In total, almost €150 million is being allocated for projects at planning and design stage. This will make it possible to make statutory orders and complete environmental impact statements for schemes, as well as advancing other schemes through various stages of planning. Planning and design work for major schemes on national secondary routes, including compensation payments for land for schemes which have obtained compulsory purchase order approvals, will benefit from a provision of €12.44 million.
The authority plans to spend €69 million this year on road pavement improvements. This work is intended to maintain the road network in good structural order, taking account of the higher axle loads permitted in recent years and to provide safe and comfortable driving conditions for road users. Expenditure will be targeted using road condition survey data and will have regard to the timetable for construction of new sections of road.
A sum of €43.2 million of the overall pavement provision will be allocated to a five year pavement restoration programme for national secondary roads launched by the authority last year. It is allocating over €9 million to local authorities for road safety measures this year. This will allow for accident reduction measures at 80 locations as well as 20 traffic calming schemes on the network. The authority will separately spend a further €5.6 million on road safety measures for which we are directly responsible. These concern our centralised signing and lining programme, intelligent transport system initiatives and our continued operation of the recently launched web based services which provide weather and road surface conditions information as an aid to road users in journey planning.

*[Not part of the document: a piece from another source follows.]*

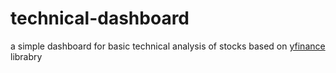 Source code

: # technical-dashboard
a simple dashboard for basic technical analysis of stocks
based on [yfinance](https://pypi.org/project/yfinance/) librabry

Further details concerning the status of the various schemes involved in the authority's programme are set out in the appendices I am circulating with this statement. I am especially pleased about the invitation extended to the Northern Ireland Roads Service to attend today's meeting. The authority and the Roads Service share many common objectives as regards the quality and safety of our respective road networks. We also have a good track record of co-operation on cross-Border road schemes of mutual interest. In this connection, we have recently commenced the statutory process for the Dundalk to Newry scheme and proposals are advancing to upgrade the N14-N15 from Lifford in County Donegal and the A5 to Strabane in Northern Ireland. We are also working together on two intelligent transport systems, ITS, projects, INSTANT and STREETWISE, which respectively look at traffic information for users of the M1 corridor and broader trans-European network-transport, TEN-T.
The authority's current programme includes a number of projects of cross-Border interest, such as planned bypasses of Carrickmacross, Castleblayney and Monaghan on the N2 Dublin to Derry Road. Last year, a strategic study was carried out on the development of an east-west route from Sligo to Dundalk as part of a commitment in the NDP to investigate potential new routes. The M1 Dublin-Belfast corridor has long been regarded as a key communications route and economic driver in the all-Ireland context. Under the NDP, the M1 is to be developed to motorway standard to north of Dundalk. Projects under construction such as the Drogheda bypass, Cloghran-Lissenhall and Lissenhall-Balbriggan, have a combined estimated cost in excess of €450 million. We anticipate that these three sections will be completed by mid-year. It will then be possible to travel on continuous motorway from Dublin to south of Dundalk, a distance of 72 kilometres. The journey should take less than 50 minutes, a practical example of the benefits we are working to achieve throughout the country in upgrading the network of national roads in line with the policy set out in the NDP.